> What you have to do:
Set each entry down verbatim, omitting images.

> Records for processing:
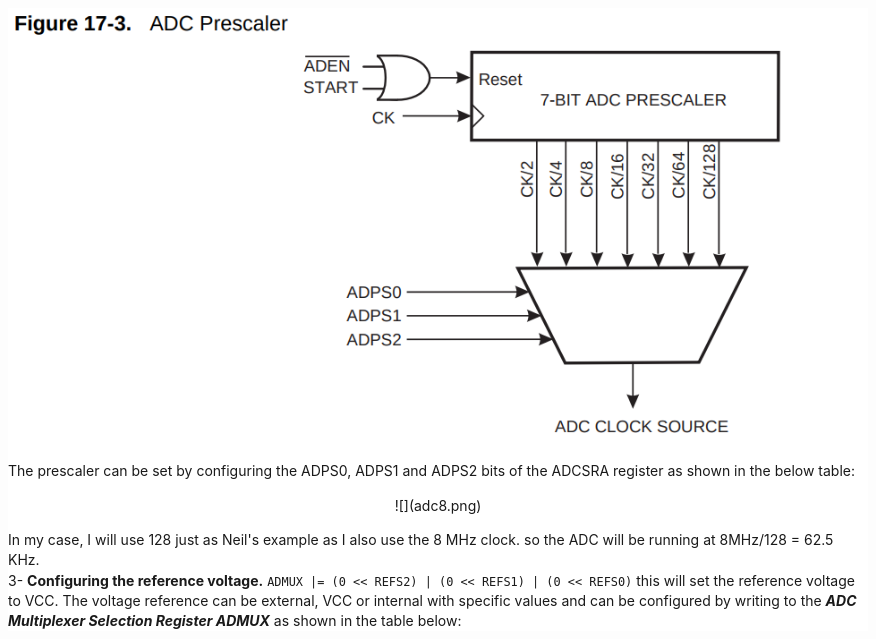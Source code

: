   ![](ADC1.png)
  </p>

  The prescaler can be set by configuring the ADPS0, ADPS1 and ADPS2 bits of the ADCSRA register as shown in the below table:

  <p align="center">
  ![](adc8.png)
  </p>

In my case, I will use 128 just as Neil's example as I also use the 8 MHz clock. so the ADC will be running at 8MHz/128 = 62.5 KHz.  
3- **Configuring the reference voltage.**
`ADMUX |= (0 << REFS2) | (0 << REFS1) | (0 << REFS0)` this will set the reference voltage to VCC. The voltage reference can be external, VCC or internal with specific values and can be configured by writing to the ***ADC Multiplexer Selection Register ADMUX*** as shown in the table below:

<p align="center">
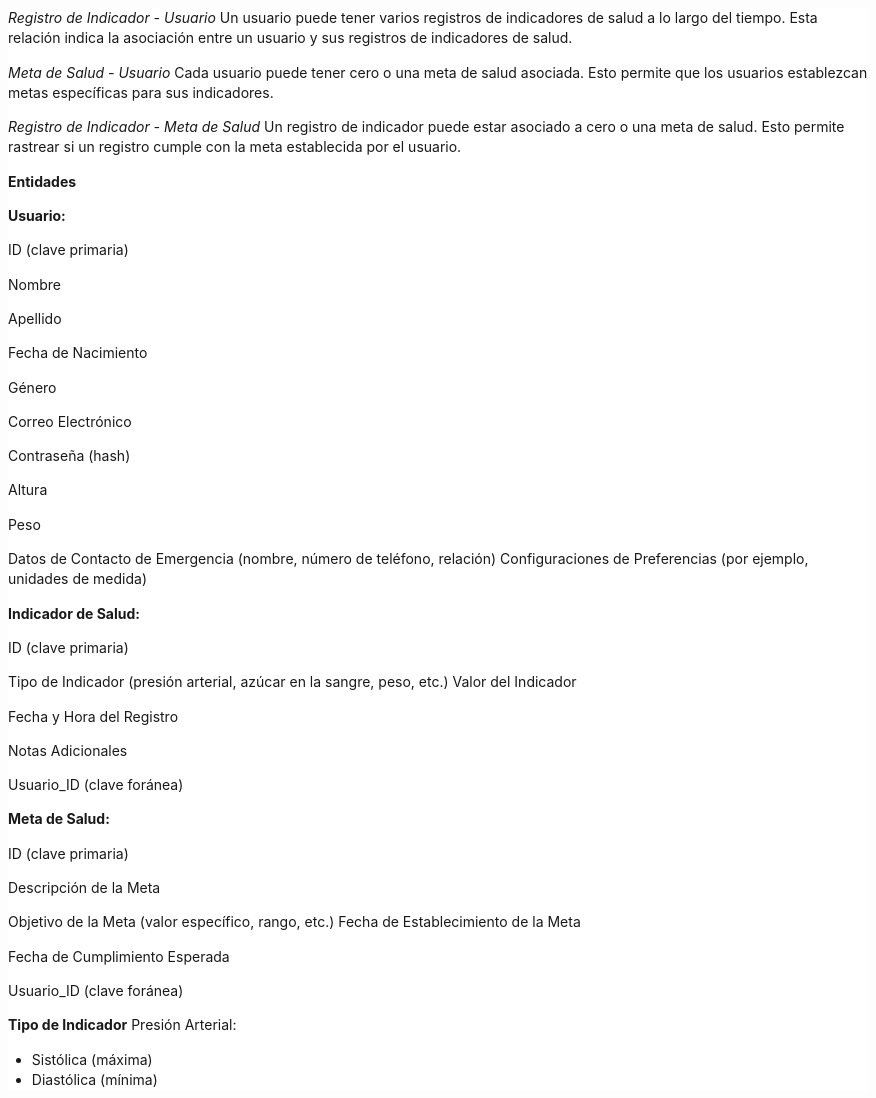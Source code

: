 *Registro de Indicador - Usuario*
Un usuario puede tener varios registros de indicadores de salud a lo largo del tiempo. Esta relación indica la asociación entre un usuario y sus registros de indicadores de salud.

*Meta de Salud - Usuario*
Cada usuario puede tener cero o una meta de salud asociada. Esto permite que los usuarios establezcan metas específicas para sus indicadores.

*Registro de Indicador - Meta de Salud*
Un registro de indicador puede estar asociado a cero o una meta de salud. Esto permite rastrear si un registro cumple con la meta establecida por el usuario.

**Entidades** 

**Usuario:** 

ID (clave primaria) 

Nombre 

Apellido 

Fecha de Nacimiento 

Género 

Correo Electrónico 

Contraseña (hash) 

Altura 

Peso 

Datos de Contacto de Emergencia (nombre, número de teléfono, relación) Configuraciones de Preferencias (por ejemplo, unidades de medida)

**Indicador de Salud:** 

ID (clave primaria) 

Tipo de Indicador (presión arterial, azúcar en la sangre, peso, etc.) Valor del Indicador 

Fecha y Hora del Registro 

Notas Adicionales 

Usuario\_ID (clave foránea) 

**Meta de Salud:** 

ID (clave primaria) 

Descripción de la Meta 

Objetivo de la Meta (valor específico, rango, etc.) Fecha de Establecimiento de la Meta

Fecha de Cumplimiento Esperada

Usuario\_ID (clave foránea) 

**Tipo de Indicador** Presión Arterial: 

- Sistólica (máxima) 
- Diastólica (mínima)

> Reply to the exercise:
Source code

:   ![](ADC1.png)
  </p>

  The prescaler can be set by configuring the ADPS0, ADPS1 and ADPS2 bits of the ADCSRA register as shown in the below table:

  <p align="center">
  ![](adc8.png)
  </p>

In my case, I will use 128 just as Neil's example as I also use the 8 MHz clock. so the ADC will be running at 8MHz/128 = 62.5 KHz.  
3- **Configuring the reference voltage.**
`ADMUX |= (0 << REFS2) | (0 << REFS1) | (0 << REFS0)` this will set the reference voltage to VCC. The voltage reference can be external, VCC or internal with specific values and can be configured by writing to the ***ADC Multiplexer Selection Register ADMUX*** as shown in the table below:

<p align="center">
Source code

: *Registro de Indicador - Usuario*
Un usuario puede tener varios registros de indicadores de salud a lo largo del tiempo. Esta relación indica la asociación entre un usuario y sus registros de indicadores de salud.

*Meta de Salud - Usuario*
Cada usuario puede tener cero o una meta de salud asociada. Esto permite que los usuarios establezcan metas específicas para sus indicadores.

*Registro de Indicador - Meta de Salud*
Un registro de indicador puede estar asociado a cero o una meta de salud. Esto permite rastrear si un registro cumple con la meta establecida por el usuario.

**Entidades** 

**Usuario:** 

ID (clave primaria) 

Nombre 

Apellido 

Fecha de Nacimiento 

Género 

Correo Electrónico 

Contraseña (hash) 

Altura 

Peso 

Datos de Contacto de Emergencia (nombre, número de teléfono, relación) Configuraciones de Preferencias (por ejemplo, unidades de medida)

**Indicador de Salud:** 

ID (clave primaria) 

Tipo de Indicador (presión arterial, azúcar en la sangre, peso, etc.) Valor del Indicador 

Fecha y Hora del Registro 

Notas Adicionales 

Usuario\_ID (clave foránea) 

**Meta de Salud:** 

ID (clave primaria) 

Descripción de la Meta 

Objetivo de la Meta (valor específico, rango, etc.) Fecha de Establecimiento de la Meta

Fecha de Cumplimiento Esperada

Usuario\_ID (clave foránea) 

**Tipo de Indicador** Presión Arterial: 

- Sistólica (máxima) 
- Diastólica (mínima)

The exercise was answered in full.